Anak-anak terus bertumbuh besar. Bisa jadi baju yang baru saja
dibelikan oleh orang tuanya, tak lama kemudian tampak kekecilan di
badan. Orang tua pun merogoh kocek lagi untuk membelikan baju baru untuk
sang buah hati.
Sebelum membelikan pakaian untuk anak-anak, ada baiknya orang tua
mencermati kualitasnya. Sebab ternyata belum semua produk pakaian
anak-anak di Indonesia memiliki kualitas yang memenuhi standar.
Kementerian Perindustrian menyebutkan bahwa masih banyak produsen
pakaian anak yang belum memenuhi Standar Nasional Indonesia (SNI).
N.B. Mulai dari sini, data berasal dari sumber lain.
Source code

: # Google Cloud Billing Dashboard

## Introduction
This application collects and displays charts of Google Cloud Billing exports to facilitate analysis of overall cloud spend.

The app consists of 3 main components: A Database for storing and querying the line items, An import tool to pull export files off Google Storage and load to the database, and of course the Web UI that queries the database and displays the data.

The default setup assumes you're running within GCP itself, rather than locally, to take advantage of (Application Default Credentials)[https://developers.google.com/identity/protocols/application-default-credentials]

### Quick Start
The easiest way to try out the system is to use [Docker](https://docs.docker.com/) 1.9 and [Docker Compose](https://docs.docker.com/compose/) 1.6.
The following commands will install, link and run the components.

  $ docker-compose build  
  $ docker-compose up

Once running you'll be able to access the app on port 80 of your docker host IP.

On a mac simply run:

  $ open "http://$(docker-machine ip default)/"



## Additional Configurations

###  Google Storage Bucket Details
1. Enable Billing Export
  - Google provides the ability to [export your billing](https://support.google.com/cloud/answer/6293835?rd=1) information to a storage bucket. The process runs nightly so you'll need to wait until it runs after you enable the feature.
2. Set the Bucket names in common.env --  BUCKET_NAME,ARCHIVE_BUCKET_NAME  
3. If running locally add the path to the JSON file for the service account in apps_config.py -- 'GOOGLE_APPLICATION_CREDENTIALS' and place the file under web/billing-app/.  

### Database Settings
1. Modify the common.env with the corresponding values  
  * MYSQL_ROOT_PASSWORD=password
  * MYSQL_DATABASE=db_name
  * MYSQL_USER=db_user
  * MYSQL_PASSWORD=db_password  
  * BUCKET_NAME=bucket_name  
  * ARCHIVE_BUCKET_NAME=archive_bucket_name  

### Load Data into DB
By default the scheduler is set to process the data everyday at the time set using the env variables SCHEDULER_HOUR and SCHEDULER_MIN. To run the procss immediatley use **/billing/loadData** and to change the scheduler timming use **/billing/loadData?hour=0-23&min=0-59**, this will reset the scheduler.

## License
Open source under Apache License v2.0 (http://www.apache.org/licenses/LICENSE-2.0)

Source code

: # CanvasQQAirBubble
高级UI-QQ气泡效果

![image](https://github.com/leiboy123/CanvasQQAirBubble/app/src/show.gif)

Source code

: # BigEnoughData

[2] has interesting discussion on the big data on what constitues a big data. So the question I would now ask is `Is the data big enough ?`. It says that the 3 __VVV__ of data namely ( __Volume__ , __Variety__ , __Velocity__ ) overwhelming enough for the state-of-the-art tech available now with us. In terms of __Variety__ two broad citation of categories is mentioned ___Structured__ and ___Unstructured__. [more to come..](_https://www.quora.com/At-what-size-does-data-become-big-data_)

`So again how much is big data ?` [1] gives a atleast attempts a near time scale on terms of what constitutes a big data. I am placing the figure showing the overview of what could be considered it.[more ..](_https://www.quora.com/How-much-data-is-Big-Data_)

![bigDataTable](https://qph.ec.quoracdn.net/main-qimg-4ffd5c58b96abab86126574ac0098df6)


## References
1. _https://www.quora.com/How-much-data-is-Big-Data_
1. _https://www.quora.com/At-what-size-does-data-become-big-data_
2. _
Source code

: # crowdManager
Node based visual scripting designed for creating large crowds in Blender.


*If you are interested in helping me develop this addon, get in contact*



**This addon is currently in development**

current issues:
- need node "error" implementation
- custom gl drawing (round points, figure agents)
Gati menyebutkan, sejak 2011, berpuluh-puluh IKM pakaian anak telah
melakukan sertifikasi produk agar memenuhi standar SNI baik dari segi
kualitas, kesehatan, maupun keamanan. Tercatat, baru ada 155 IKM pakaian
anak terstandar SNI hingga 2016.
Pakaian anak menjadi penting untuk diperhatikan kualitasnya. Karena
dalam standar SNI, tercantum kadar anjuran komposisi kimia pada produk
pakaian anak agar aman digunakan.
Pemerintah sendiri sudah mewajibkan pakaian anak untuk mengikuti
sertifikasi SNI, melalui Keputusan Menteri Perindustrian Nomor
97/M-IND/PER/11/2015 tentang Perubahan Peraturan Menteri Perindustrian
No. 7/M-IND/PER/2/2014 tentang Pemberlakuan SNI Wajib Produk Pakaian
Bayi.
SNI mencantumkan bahwa pakaian bayi dan anak perlu untuk diberikan
standar khusus guna melindungi anak dari bahan berbahaya yang terkandung
pada kain pakaian. Bukan hanya pakaian bayi, namun SNI juga mewajibkan
pemenuhan standar untuk mainan anak, helm, cokelat bubuk, terigu, garam
beryodium, dan kopi.
Gati menjelaskan, dengan semakin terbukanya barang impor dan murah,
maka secara tidak langsung dapat membahayakan konsumen ataupun produsen.
Menurut Gati, keberadaan SNI dapat ‘mengamankan diri’ dari serbuan
barang impor yang mungkin belum memenuhi standar.
“Kalau barang sudah ada SNI,” kata Gati, “maka ada jaminan sudah
pasti aman dari segi kesehatan, keamanan, hingga kelestarian lingkungan
hidup.”
Masih banyaknya IKM yang belum mengikuti sertifikasi, diakui Gati,
lantaran biaya menjalani proses evaluasi tersebut tergolong mahal.
Beberapa upaya dilakukan untuk membantu IKM melalukan sertifikasi dengan
gratis, namun tidak dapat dilakukan secara masif.
Selain itu, kendala kedua yang dialami adalah singkatnya masa berlaku
sertifikasi yaitu enam bulan. Hal ini menyebabkan IKM perlu untuk
kembali mengajukan proses sertifikasi ke lembaga yang ditunjuk.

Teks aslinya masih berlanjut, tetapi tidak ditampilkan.